Moore's Law - Consequences and Limitations - Transistor Count Versus Computing Performance

Transistor Count Versus Computing Performance

The exponential processor transistor growth predicted by Moore does not always translate into exponentially greater practical CPU performance. Let us consider the case of a single-threaded system. According to Moore's law, transistor dimensions are scaled by 30% (0.7x) every technology generation, thus reducing their area by 50%. This reduces the delay (0.7x) and therefore increases operating frequency by about 40% (1.4x). Finally, to keep electric field constant, voltage is reduced by 30%, reducing energy by 65% and power (at 1.4x frequency) by 50%, since active power = CV2f. Therefore, in every technology generation transistor density doubles, circuit becomes 40% faster, while power consumption (with twice the number of transistors) stays the same.

Another source of improved performance is due to microarchitecture techniques exploiting the growth of available transistor count. These increases are empirically described by Pollack's rule which states that performance increases due to microarchitecture techniques are square root of the number of transistors or the area of a processor.
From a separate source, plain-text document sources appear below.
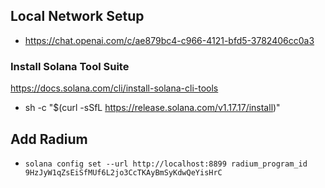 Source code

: ## Local Network Setup

- https://chat.openai.com/c/ae879bc4-c966-4121-bfd5-3782406cc0a3

### Install Solana Tool Suite

https://docs.solana.com/cli/install-solana-cli-tools

- sh -c "$(curl -sSfL https://release.solana.com/v1.17.17/install)"

## Add Radium

- `solana config set --url http://localhost:8899 radium_program_id 9HzJyW1qZsEiSfMUf6L2jo3CcTKAyBmSyKdwQeYisHrC`
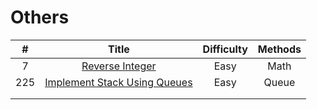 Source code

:# Others
| # | Title | Difficulty |Methods|
| :-----:| :----: | :----: |:----:| 
|7|[Reverse Integer](https://github.com/yuxuanm/Leetcode-Java/blob/master/Leetcode/src/others/Q7ReverseInteger.java)| Easy |Math|
|225|[Implement Stack Using Queues](https://github.com/yuxuanm/Leetcode-Java/blob/master/Leetcode/src/others/Q225ImplementStackUsingQueues.java)| Easy |Queue|
||[]()|  ||
||[]()|  ||
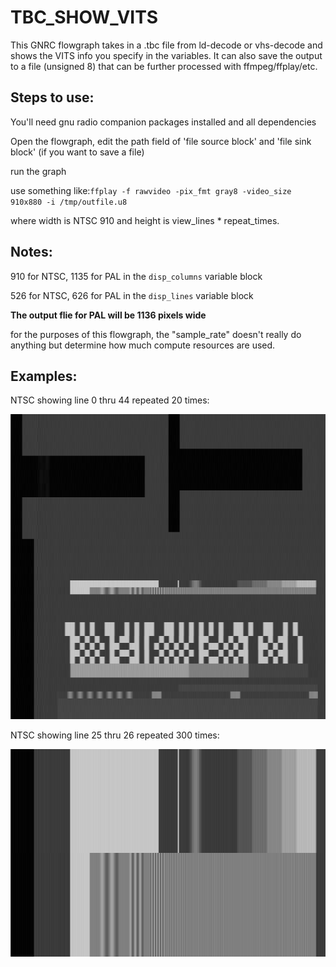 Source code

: # TBC_SHOW_VITS

This GNRC flowgraph takes in a .tbc file from ld-decode or vhs-decode and shows the VITS info you specify in the variables. It can also save the output to a file (unsigned 8) that can be further processed with ffmpeg/ffplay/etc. 

## Steps to use:

You'll need gnu radio companion packages installed and all dependencies

Open the flowgraph, edit the path field of 'file source block' and 'file sink block' (if you want to save a file)

run the graph

use something like:`ffplay -f rawvideo -pix_fmt gray8 -video_size 910x880 -i /tmp/outfile.u8`

where width is NTSC 910 and height is view_lines * repeat_times.

## Notes:

910 for NTSC, 1135 for PAL in the `disp_columns` variable block

526 for NTSC, 626 for PAL in the `disp_lines` variable block

****The output flie for PAL will be 1136 pixels wide****

for the purposes of this flowgraph, the "sample_rate" doesn't really do anything but determine how much compute resources are used. 


## Examples:

NTSC showing line 0 thru 44 repeated 20 times:

![pic1](https://raw.githubusercontent.com/tandersn/GNRC-Flowgraphs/main/z_images/VITS_0_THRU_44_x20.png)

NTSC showing line 25 thru 26 repeated 300 times:

![pic1](https://raw.githubusercontent.com/tandersn/GNRC-Flowgraphs/main/z_images/VITS_25_THRU_26_x300.png)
In multi-core CPUs, the higher transistor density does not greatly increase speed on many consumer applications that are not parallelized. There are cases where a roughly 45% increase in processor transistors have translated to roughly 10–20% increase in processing power. Viewed even more broadly, the speed of a system is often limited by factors other than processor speed, such as internal bandwidth and storage speed, and one can judge a system's overall performance based on factors other than speed, like cost efficiency or electrical efficiency.